Prompt. Read the data below line by line and copy each one with "String" in it.

Source data.
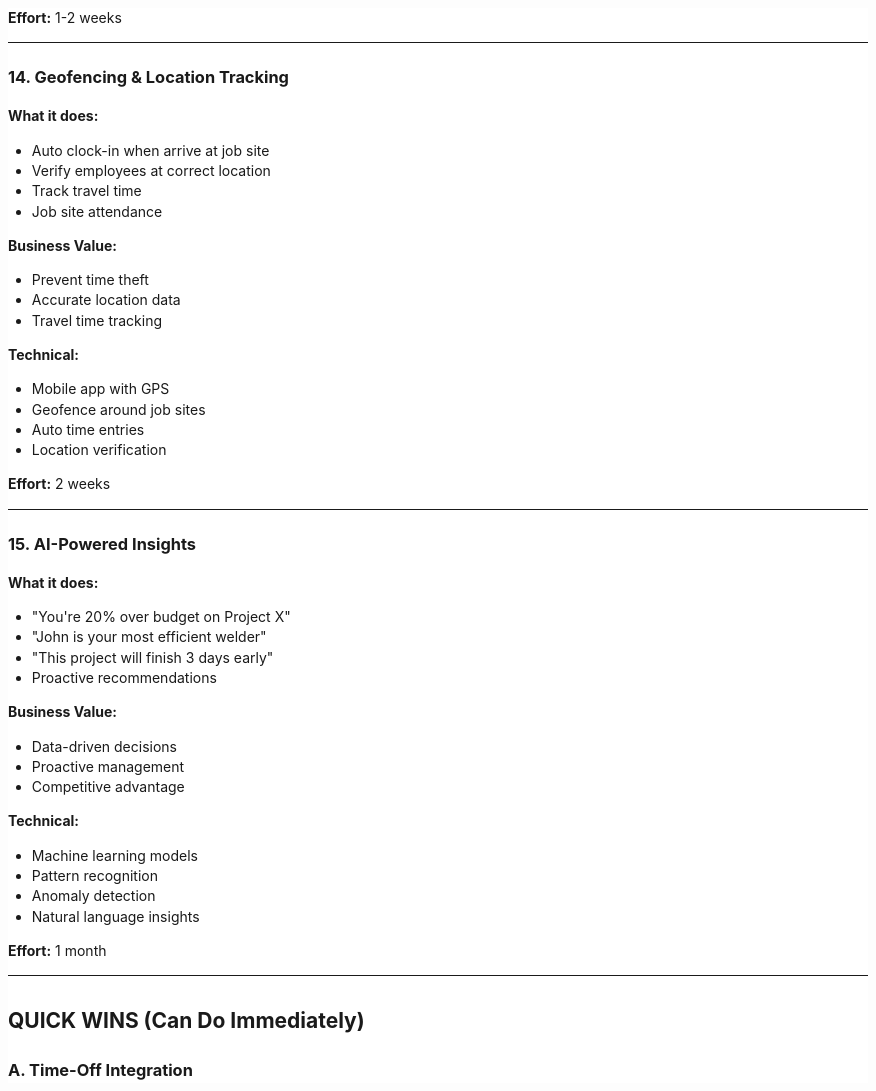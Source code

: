 **Effort:** 1-2 weeks

---

### 14. Geofencing & Location Tracking

**What it does:**
- Auto clock-in when arrive at job site
- Verify employees at correct location
- Track travel time
- Job site attendance

**Business Value:**
- Prevent time theft
- Accurate location data
- Travel time tracking

**Technical:**
- Mobile app with GPS
- Geofence around job sites
- Auto time entries
- Location verification

**Effort:** 2 weeks

---

### 15. AI-Powered Insights

**What it does:**
- "You're 20% over budget on Project X"
- "John is your most efficient welder"
- "This project will finish 3 days early"
- Proactive recommendations

**Business Value:**
- Data-driven decisions
- Proactive management
- Competitive advantage

**Technical:**
- Machine learning models
- Pattern recognition
- Anomaly detection
- Natural language insights

**Effort:** 1 month

---

## QUICK WINS (Can Do Immediately)

### A. Time-Off Integration
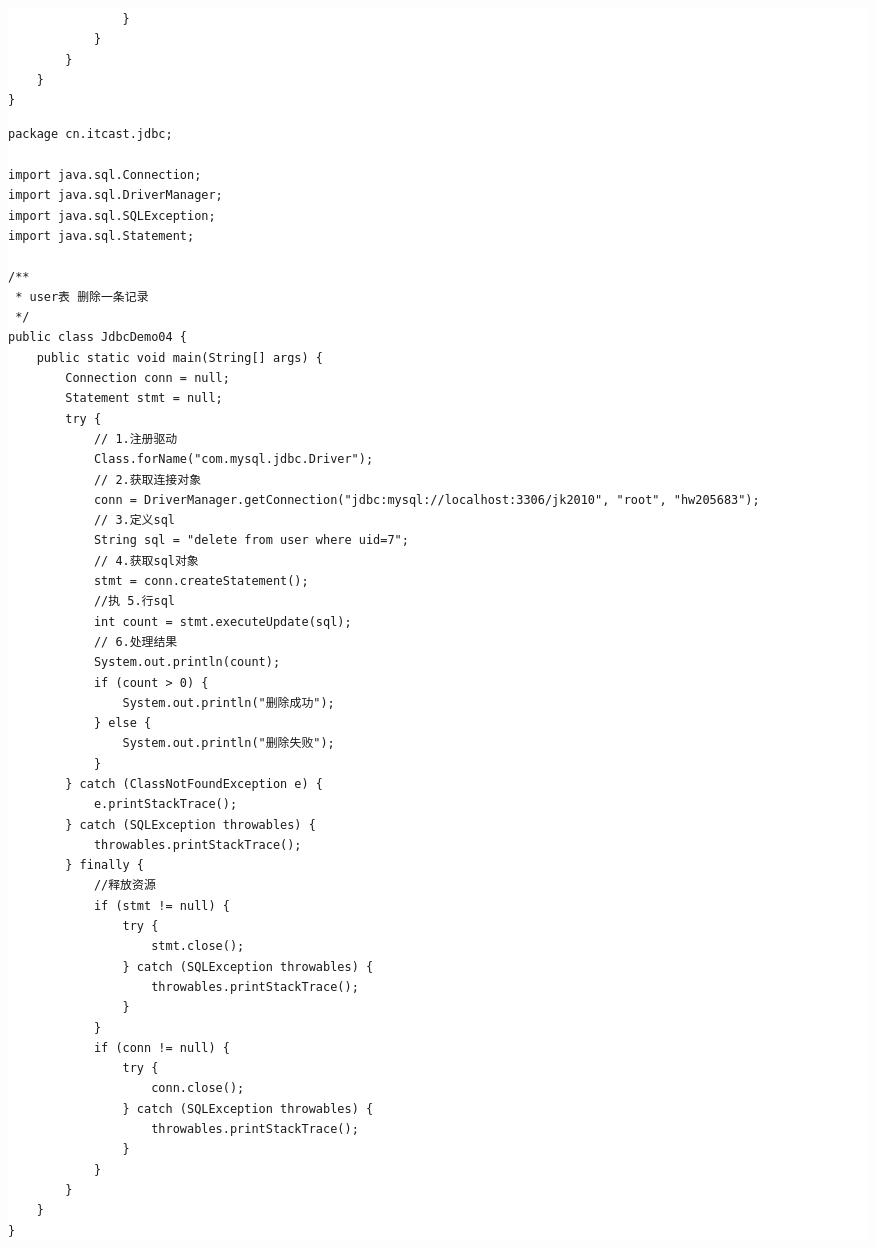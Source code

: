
 ```
                }
            }
        }
    }
}
```

```
package cn.itcast.jdbc;

import java.sql.Connection;
import java.sql.DriverManager;
import java.sql.SQLException;
import java.sql.Statement;

/**
 * user表 删除一条记录
 */
public class JdbcDemo04 {
    public static void main(String[] args) {
        Connection conn = null;
        Statement stmt = null;
        try {
            // 1.注册驱动
            Class.forName("com.mysql.jdbc.Driver");
            // 2.获取连接对象
            conn = DriverManager.getConnection("jdbc:mysql://localhost:3306/jk2010", "root", "hw205683");
            // 3.定义sql
            String sql = "delete from user where uid=7";
            // 4.获取sql对象
            stmt = conn.createStatement();
            //执 5.行sql
            int count = stmt.executeUpdate(sql);
            // 6.处理结果
            System.out.println(count);
            if (count > 0) {
                System.out.println("删除成功");
            } else {
                System.out.println("删除失败");
            }
        } catch (ClassNotFoundException e) {
            e.printStackTrace();
        } catch (SQLException throwables) {
            throwables.printStackTrace();
        } finally {
            //释放资源
            if (stmt != null) {
                try {
                    stmt.close();
                } catch (SQLException throwables) {
                    throwables.printStackTrace();
                }
            }
            if (conn != null) {
                try {
                    conn.close();
                } catch (SQLException throwables) {
                    throwables.printStackTrace();
                }
            }
        }
    }
}
```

Answer below.
    public static void main(String[] args) {
            String sql = "delete from user where uid=7";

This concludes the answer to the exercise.